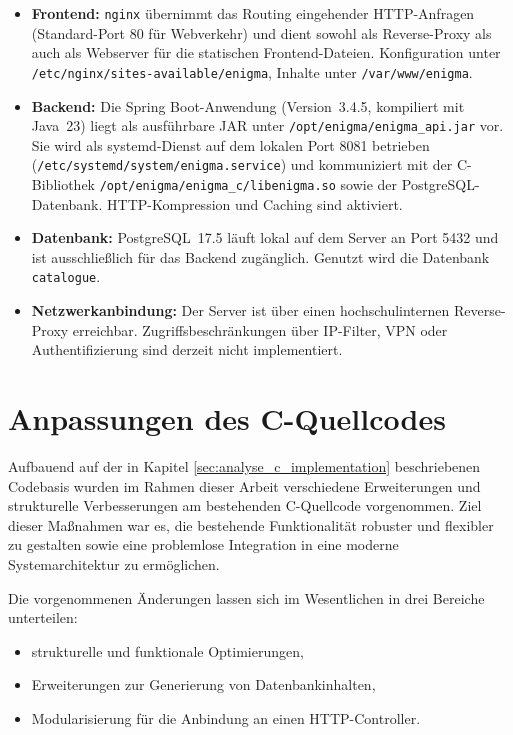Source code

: \documentclass[12pt, ngerman, a4paper, numbers=noenddot]{article}
\begin{document}
\begin{itemize}
	\item \textbf{Frontend:} \lstinline|nginx| übernimmt das Routing eingehender HTTP-Anfragen (Stan\-dard-Port 80 für Webverkehr) und dient sowohl als Reverse-Proxy als auch als Webserver für die statischen Frontend-Dateien. Konfiguration unter \lstinline|/etc/nginx/sites-available/enigma|, Inhalte unter \lstinline|/var/www/enigma|.	
	
	\item \textbf{Backend:} Die Spring Boot-Anwendung (Version~3.4.5, kompiliert mit Java~23) liegt als ausführbare JAR unter \lstinline|/opt/enigma/enigma_api.jar| vor. Sie wird als systemd-Dienst auf dem lokalen Port 8081 betrieben (\lstinline|/etc/systemd/system/enigma.service|) und kommuniziert mit der C-Bibliothek \lstinline|/opt/enigma/enigma_c/libenigma.so| sowie der PostgreSQL-Datenbank. \newline HTTP-Kompression und Caching sind aktiviert.
	
	\item \textbf{Datenbank:} PostgreSQL~17.5 läuft lokal auf dem Server an Port 5432 und ist ausschließlich für das Backend zugänglich. Genutzt wird die Datenbank \lstinline|catalogue|.
	
	\item \textbf{Netzwerkanbindung:} Der Server ist über einen hochschulinternen Reverse-Proxy erreichbar. Zugriffsbeschränkungen über IP-Filter, VPN oder Authentifizierung sind derzeit nicht implementiert.
\end{itemize}


\newpage
\section{Anpassungen des C-Quellcodes}
\label{sec:c_modifications}

Aufbauend auf der in Kapitel \ref{sec:analyse_c_implementation} beschriebenen Codebasis wurden im Rahmen dieser Arbeit verschiedene Erweiterungen und strukturelle Verbesserungen am bestehenden C-Quellcode vorgenommen. Ziel dieser Maßnahmen war es, die bestehende Funktionalität robuster und flexibler zu gestalten sowie eine problemlose Integration in eine moderne Systemarchitektur zu ermöglichen.

Die vorgenommenen Änderungen lassen sich im Wesentlichen in drei Bereiche unterteilen:
\begin{itemize}
	\item strukturelle und funktionale Optimierungen,
	\item Erweiterungen zur Generierung von Datenbankinhalten,
	\item Modularisierung für die Anbindung an einen HTTP-Controller.
\end{itemize}
\end{document}
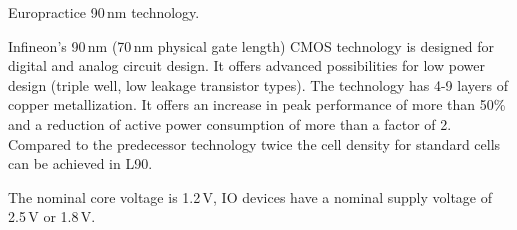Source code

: Europractice 90\,nm technology.

Infineon’s 90\,nm (70\,nm physical gate length) CMOS technology is designed for digital
and analog circuit design. It offers advanced possibilities for low power design (triple
well, low leakage transistor types). The technology has 4-9 layers of copper metallization.
It offers an increase in peak performance of more than 50\% and a reduction of active
power consumption of more than a factor of 2. Compared to the predecessor technology
twice the cell density for standard cells can be achieved in L90.

The nominal core voltage is 1.2\,V, IO devices have a nominal supply voltage of 2.5\,V or
1.8\,V.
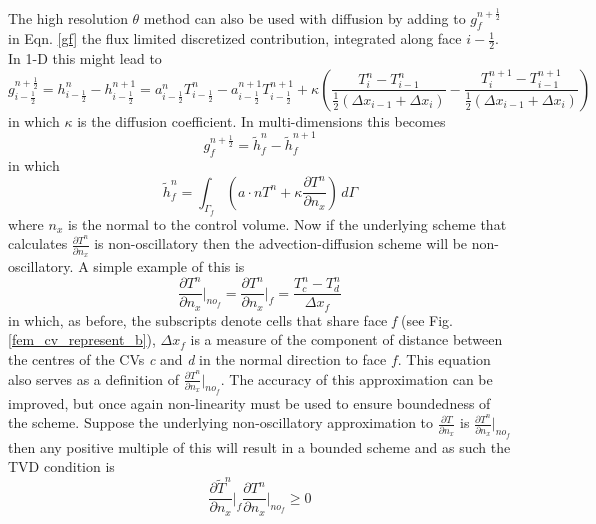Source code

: The high resolution $\theta$ method can also be used with diffusion by adding to $g_{f}^{n+\frac{1}{2}}$ in Eqn. \ref{gf} the flux limited discretized contribution, integrated along face $i-\frac{1}{2}$.
In 1-D this might lead to
\begin{displaymath}
g_{i-\frac{1}{2}}^{n+\frac{1}{2}} = h_{i-\frac{1}{2}}^n-h_{i-\frac{1}{2}}^{n+1}
= a_{i-\frac{1}{2}}^n T_{i-\frac{1}{2}}^n -
a_{i-\frac{1}{2}}^{n+1} T_{i-\frac{1}{2}}^{n+1} + \kappa \left(
\frac{T_{i}^n-T_{i-1}^n}{\frac{1}{2}(\Delta x_{i-1}+\Delta x_i )}
- \frac{T_{i}^{n+1}-T_{i-1}^{n+1}}{\frac{1}{2}(\Delta
x_{i-1}+\Delta x_i )}\right)
\end{displaymath}
in which $\kappa$ is the diffusion coefficient. In multi-dimensions this becomes
\begin{displaymath}
g_{f}^{n+\frac{1}{2}} = \tilde h_{f}^n-\tilde h_{f}^{n+1}
\end{displaymath}
in which
\begin{equation}
\tilde{h}_{f}^{n} = \int_{\Gamma_f} \left( a \cdot n T^{n}
+ \kappa \frac{\partial T^n}{\partial n_x} \right) \,d\Gamma
\label{16a}
\end{equation}
where $n_x$ is the normal to the control volume. Now if the underlying scheme that calculates $\frac{\partial T^n}{\partial n_x}$ is non-oscillatory then the advection-diffusion scheme will be non-oscillatory. A simple example of this is
\begin{displaymath}
\frac{\partial T^n}{\partial n_x}\Big\vert_{no_f} = \frac{\partial T^n}{\partial n_x} \Big\vert_{f} = \frac{T_{c}^{n} - T_{d}^{n}}{\Delta x_{f}}
\end{displaymath}
in which, as before, the subscripts denote cells that share face \textit{f} (see Fig. \ref{fem_cv_represent_b}), $\Delta x_{f}$ is a measure of the component of distance between the centres of the CVs \textit{c} and \textit{d} in the normal direction to face $f$. This equation also serves as a definition of $\frac{\partial T^{n}}{\partial n_x}\vert_{no_f}$. The accuracy of this approximation can be improved, but once again non-linearity must be used to ensure boundedness of the scheme. Suppose the underlying non-oscillatory approximation to $\frac{\partial T}{\partial n_x}$ is $\frac{\partial T^n}{\partial n_x}\vert_{no_f}$ then any positive multiple of this will result in a bounded scheme and as such the TVD condition is
\begin{displaymath}
{\frac{\partial \widetilde{T}^{n}}{\partial n_x}\Big\vert_{f}
\frac{\partial T^{n}}{\partial n_x}\Big\vert_{no_f}} \geq 0
\end{displaymath}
++++++++++++++++++++
[Brief] Look through the listing above and give the number of lines containing the string "offers", with nothing else.

[Completed task] 2